The Right Man In Montana by Kristine Rolofson

The Right Man In Montana by Kristine Rolofson

Author:Kristine Rolofson
Language: eng
Format: epub
Publisher: Harlequin
Published: 2011-06-08T00:00:00+00:00


THE SOUND OF CRYING woke him. With his eyes still closed, Joe listened but couldn’t tell if he heard the infant or Janie. He hadn’t heard Sylvie’s child before, since he was a man who slept hard and deep. Even during those long months after Deb and Jim had died, he’d worked eighteen hours a day to make sure he’d have no nightmares, no midnight pain.

Listening to a child’s sobs was something different, even if the sound was something he’d heard before in the middle of the night. He rolled out of bed and pulled on a pair of jeans, then hurried down the hall to Janie’s room, where only silence and his niece’s rhythmic breathing greeted him when he opened the door. No, the cries came from the kitchen.

He didn’t stop to figure out why he went downstairs instead of heading back to his bed—except that he remembered his brother’s tender care of his wife in those months after they’d had a child. Jim hadn’t been at all reluctant to get up in the middle of the night to change diapers and help his tired wife deal with a baby’s demands.

She stood by the kitchen table, a stranger in Deb’s territory. He waited for the familiar resentment to surface, but this time he only felt sorry for Sylvie. There was something about the woman. He stepped closer and, when she turned to look at him, he noticed her eyelashes were fringed with tears. She was barefoot; a faded gray sweatshirt hung loosely over a kneelength nightgown. She had no right to look so vulnerable that all he wanted to do was take her into his arms.

“You okay?”

“I’m sorry we woke you,” she whispered, patting the child’s back. “Dillon won’t stop crying. I don’t know why.”

“Is he sick?”

“I don’t know. He just ate and then he started crying like his heart was broken.”

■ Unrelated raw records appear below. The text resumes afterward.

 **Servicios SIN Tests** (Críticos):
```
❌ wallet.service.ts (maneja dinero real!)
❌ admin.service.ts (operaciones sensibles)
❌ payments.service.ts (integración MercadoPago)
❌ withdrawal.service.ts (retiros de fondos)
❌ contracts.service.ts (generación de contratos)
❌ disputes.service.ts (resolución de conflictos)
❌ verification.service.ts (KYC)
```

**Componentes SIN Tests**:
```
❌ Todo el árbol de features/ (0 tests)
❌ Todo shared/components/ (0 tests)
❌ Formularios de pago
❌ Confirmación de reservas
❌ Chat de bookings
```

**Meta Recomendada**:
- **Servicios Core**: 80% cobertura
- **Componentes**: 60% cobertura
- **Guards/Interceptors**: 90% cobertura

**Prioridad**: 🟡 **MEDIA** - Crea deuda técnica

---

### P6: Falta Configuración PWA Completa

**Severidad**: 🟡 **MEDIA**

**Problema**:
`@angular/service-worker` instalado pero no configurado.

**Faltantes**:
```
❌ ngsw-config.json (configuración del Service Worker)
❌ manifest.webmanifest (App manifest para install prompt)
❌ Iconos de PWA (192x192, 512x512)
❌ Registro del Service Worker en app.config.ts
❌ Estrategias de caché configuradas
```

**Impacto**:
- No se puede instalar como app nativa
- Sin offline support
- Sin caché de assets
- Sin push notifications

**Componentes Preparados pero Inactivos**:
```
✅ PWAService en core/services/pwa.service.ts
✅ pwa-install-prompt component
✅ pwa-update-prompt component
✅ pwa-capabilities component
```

Joe held out his arms. “Give him to me.”

“Why?”

“I’ll walk him. Burp him. Something.”

“You don’t know how.”

“There are three kids upstairs, honey.” He didn’t tell her that he had been more of an observer than a participant in their care when they were babies. But hell, she didn’t have to know everything. “I’ve seen my brother deal with babies, and there didn’t seem to be much to it besides walking around and singing some Willie Nelson song.” Sylvie reluctantly handed him her son, and he gathered the protesting child against his shoulder. He smelled like baby powder and sweet milk, but his little legs were rigid against Joe’s bare chest. “Okay, kid, calm down.”

“No song?”

He should have put on a shirt. Joe tried to remember if he’d zipped up his jeans. “I’m tone-deaf.”

“Dillon wouldn’t know the difference.”

“Yeah, he would.” The child bunched his legs up and howled. “I think the little fella has gas.”

“Is that the same as colic?”

“Sometimes, I guess, but maybe he just needs to walk around.”

“That’s what I’ve been doing.”

“And crying along with him, from the looks of you.”

She surprised him by smiling. “I tried to be a little quieter than my son.